Trouver la vie sur les lunes de Jupiter ?

Explorations Univers

Jusqu’à il y a peu, on considérait que la zone d’habitabilité du Système solaire se situait à une distance au Soleil permettant de disposer d'eau liquide à la surface de la planète, soit entre Venus et Mars. Cette définition a été revue avec la découverte par la sonde Galileo de sérieux indices de l'existence d'océans à l’intérieur de certaines des lunes de Jupiter. On considère à présent quatre conditions d’habitabilité : la présence d’eau liquide, une source d’énergie (comme la tectonique des plaques ou les forces des marées), la présence de nutriments comme les 6 éléments chimiques majoritaires chez les êtres vivants,  et enfin, un environnement stable. De plus, l’existence d’un champ magnétique s’avère importante pour protéger la vie du vent solaire qui détruit les atmosphères.

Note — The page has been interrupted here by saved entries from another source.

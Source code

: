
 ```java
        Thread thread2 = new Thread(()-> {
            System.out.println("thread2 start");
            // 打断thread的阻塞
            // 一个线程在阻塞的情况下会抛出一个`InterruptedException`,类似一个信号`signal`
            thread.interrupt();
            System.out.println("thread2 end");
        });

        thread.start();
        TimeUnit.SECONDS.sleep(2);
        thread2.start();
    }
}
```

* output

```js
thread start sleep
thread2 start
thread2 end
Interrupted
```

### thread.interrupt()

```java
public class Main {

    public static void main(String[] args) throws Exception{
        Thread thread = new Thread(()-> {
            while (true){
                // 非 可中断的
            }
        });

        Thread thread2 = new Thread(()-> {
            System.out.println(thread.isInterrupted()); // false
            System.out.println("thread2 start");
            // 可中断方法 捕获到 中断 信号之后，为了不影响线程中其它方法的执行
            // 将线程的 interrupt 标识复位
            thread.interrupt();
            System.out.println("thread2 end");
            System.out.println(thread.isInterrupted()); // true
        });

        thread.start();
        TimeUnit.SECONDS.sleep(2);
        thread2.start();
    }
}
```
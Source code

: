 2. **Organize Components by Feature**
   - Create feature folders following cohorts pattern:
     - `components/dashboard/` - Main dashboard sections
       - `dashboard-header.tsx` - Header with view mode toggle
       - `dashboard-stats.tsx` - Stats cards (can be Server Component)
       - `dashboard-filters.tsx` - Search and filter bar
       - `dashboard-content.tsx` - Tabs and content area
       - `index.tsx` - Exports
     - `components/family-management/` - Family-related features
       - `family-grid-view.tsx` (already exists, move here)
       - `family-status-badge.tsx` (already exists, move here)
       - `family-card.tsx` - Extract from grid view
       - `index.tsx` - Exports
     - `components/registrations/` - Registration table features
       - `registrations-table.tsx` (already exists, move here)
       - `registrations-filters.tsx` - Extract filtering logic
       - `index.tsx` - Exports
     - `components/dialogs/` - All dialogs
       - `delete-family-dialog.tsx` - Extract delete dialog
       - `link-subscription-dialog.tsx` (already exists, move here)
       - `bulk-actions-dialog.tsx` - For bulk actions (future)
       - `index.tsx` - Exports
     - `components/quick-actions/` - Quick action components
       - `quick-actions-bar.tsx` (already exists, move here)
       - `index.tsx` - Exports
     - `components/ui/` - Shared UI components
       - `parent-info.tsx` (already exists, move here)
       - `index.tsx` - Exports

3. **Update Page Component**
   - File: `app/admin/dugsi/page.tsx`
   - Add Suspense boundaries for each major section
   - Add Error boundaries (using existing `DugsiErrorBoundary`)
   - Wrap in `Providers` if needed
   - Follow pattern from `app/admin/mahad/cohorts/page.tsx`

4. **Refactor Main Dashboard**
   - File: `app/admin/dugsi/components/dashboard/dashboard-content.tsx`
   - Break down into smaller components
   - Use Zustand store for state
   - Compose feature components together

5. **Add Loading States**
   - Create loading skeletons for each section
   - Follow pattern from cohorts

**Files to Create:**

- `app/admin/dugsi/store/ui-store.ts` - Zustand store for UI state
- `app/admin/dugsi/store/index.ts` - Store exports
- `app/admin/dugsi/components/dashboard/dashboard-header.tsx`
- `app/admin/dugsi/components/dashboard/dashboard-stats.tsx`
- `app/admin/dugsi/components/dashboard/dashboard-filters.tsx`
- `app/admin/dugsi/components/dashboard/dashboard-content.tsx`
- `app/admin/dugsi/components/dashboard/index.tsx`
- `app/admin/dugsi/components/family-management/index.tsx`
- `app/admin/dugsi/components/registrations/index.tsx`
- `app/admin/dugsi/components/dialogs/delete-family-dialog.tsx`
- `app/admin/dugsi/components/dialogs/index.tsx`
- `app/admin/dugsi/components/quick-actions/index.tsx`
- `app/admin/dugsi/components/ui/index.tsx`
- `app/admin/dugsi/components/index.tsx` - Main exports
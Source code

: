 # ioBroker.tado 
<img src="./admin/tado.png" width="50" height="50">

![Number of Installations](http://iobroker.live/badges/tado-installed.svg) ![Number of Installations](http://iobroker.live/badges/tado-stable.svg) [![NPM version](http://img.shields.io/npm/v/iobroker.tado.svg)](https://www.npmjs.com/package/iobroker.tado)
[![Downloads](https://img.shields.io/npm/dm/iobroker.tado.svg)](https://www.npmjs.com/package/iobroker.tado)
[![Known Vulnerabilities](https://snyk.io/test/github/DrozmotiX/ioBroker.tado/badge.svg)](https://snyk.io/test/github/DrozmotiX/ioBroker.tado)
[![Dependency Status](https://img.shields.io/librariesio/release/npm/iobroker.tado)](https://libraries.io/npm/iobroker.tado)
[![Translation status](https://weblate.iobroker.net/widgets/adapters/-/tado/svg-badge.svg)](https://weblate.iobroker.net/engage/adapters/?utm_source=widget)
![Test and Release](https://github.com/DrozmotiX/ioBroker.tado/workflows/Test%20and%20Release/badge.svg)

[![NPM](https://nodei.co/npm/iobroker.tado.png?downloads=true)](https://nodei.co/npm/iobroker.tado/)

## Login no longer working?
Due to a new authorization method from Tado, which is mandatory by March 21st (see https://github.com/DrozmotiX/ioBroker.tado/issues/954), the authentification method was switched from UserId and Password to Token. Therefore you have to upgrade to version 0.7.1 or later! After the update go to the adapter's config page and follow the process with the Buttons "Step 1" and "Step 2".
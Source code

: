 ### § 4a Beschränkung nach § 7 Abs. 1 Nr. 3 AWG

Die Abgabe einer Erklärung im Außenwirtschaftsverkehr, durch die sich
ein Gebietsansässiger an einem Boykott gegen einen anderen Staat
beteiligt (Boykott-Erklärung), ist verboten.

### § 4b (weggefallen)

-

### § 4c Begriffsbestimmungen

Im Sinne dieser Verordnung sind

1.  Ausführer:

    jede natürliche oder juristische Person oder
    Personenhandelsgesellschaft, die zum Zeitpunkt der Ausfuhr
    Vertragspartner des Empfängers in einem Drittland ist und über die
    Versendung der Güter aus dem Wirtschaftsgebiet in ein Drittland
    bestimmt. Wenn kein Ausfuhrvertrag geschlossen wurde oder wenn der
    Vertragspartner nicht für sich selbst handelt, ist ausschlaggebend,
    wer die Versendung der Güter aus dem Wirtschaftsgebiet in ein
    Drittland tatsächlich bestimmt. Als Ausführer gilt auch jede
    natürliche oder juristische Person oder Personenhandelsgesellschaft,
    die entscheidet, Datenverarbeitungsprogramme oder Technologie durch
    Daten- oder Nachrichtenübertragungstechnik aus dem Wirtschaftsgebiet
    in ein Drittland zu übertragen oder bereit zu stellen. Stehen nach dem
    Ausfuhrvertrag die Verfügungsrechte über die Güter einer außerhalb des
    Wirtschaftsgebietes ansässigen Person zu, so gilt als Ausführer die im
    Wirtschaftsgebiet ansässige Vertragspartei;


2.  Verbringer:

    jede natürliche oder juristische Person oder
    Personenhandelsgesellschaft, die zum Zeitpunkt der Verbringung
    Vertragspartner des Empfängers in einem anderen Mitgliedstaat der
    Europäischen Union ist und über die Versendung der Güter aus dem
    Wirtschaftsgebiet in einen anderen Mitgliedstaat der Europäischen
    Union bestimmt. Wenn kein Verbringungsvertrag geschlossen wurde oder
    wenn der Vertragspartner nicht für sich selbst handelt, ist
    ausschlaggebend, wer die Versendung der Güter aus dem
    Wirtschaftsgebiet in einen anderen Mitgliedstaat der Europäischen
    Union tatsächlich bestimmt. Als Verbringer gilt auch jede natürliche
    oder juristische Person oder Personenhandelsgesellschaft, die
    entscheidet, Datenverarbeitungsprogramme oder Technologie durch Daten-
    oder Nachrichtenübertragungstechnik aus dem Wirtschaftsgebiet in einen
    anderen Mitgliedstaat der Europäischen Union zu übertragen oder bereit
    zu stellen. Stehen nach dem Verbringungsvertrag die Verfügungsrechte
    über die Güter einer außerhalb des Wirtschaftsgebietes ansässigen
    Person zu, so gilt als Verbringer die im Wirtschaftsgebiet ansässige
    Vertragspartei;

Parmi les 4 principaux satellites de Jupiter, Io ne semble pas la candidate idéale, avec ses 400 volcans actifs et ses lacs de lave.  Callisto quant à elle semble sans activité géologique.  En revanche, des mesures par la mission Galileo et par le Télescope Hubble (HST) ont révélé des indices de la présence de sources d’énergie et d'un océan d'eau salée liquide subglaciale sur Europe. Il en est de même pour Ganymède, qui est par ailleurs le seul satellite à posséder son propre champ magnétique généré à l'aide d'un effet dynamo actif et qui interagit avec la magnétosphère de Jupiter. C’est pour ces raisons que ces lunes sont visées par les missions Europa Clipper1 (cf note) et Juice 2

Pour un grand nombre de scientifiques, Europe est la meilleure chance de trouver de la vie dans le Système solaire. Sur la surface glacée, on aperçoit un réseau de fissures qui sont vraisemblablement des résurgences d’eau, comme on en voit en Arctique. Des geysers jaillissent de temps à temps. Ces observations suggèrent la présence d’un océan d’eau liquide souterrain mais proche de la surface, et possiblement en contact avec le cœur silicaté. Si les très fortes radiations de Jupiter exterminent toute forme de vie ou de précurseur à sa surface, ne peut-on espérer trouver sous la surface des écosystèmes comme ceux des sources hydrothermales de nos océans, qui s’avèrent grouiller de vie malgré des conditions inhospitalières ?  Les observations du télescope Hubble ont permis de montrer que certaines régions reflétaient une composition dominée par du chlorure de sodium, ce qui suggère justement une circulation hydrothermale ! La sonde Europa Clipper en effectuera une reconnaissance détaillée afin de déterminer les caractéristiques de son océan et son niveau d'habitabilité. Elle étudiera également les panaches de vapeur d’eau. S'ils sont liés à l'océan interne d'Europe, on pourra en savoir plus sur la composition chimique de l'environnement d'Europe sans avoir à forer à travers des couches de glace.  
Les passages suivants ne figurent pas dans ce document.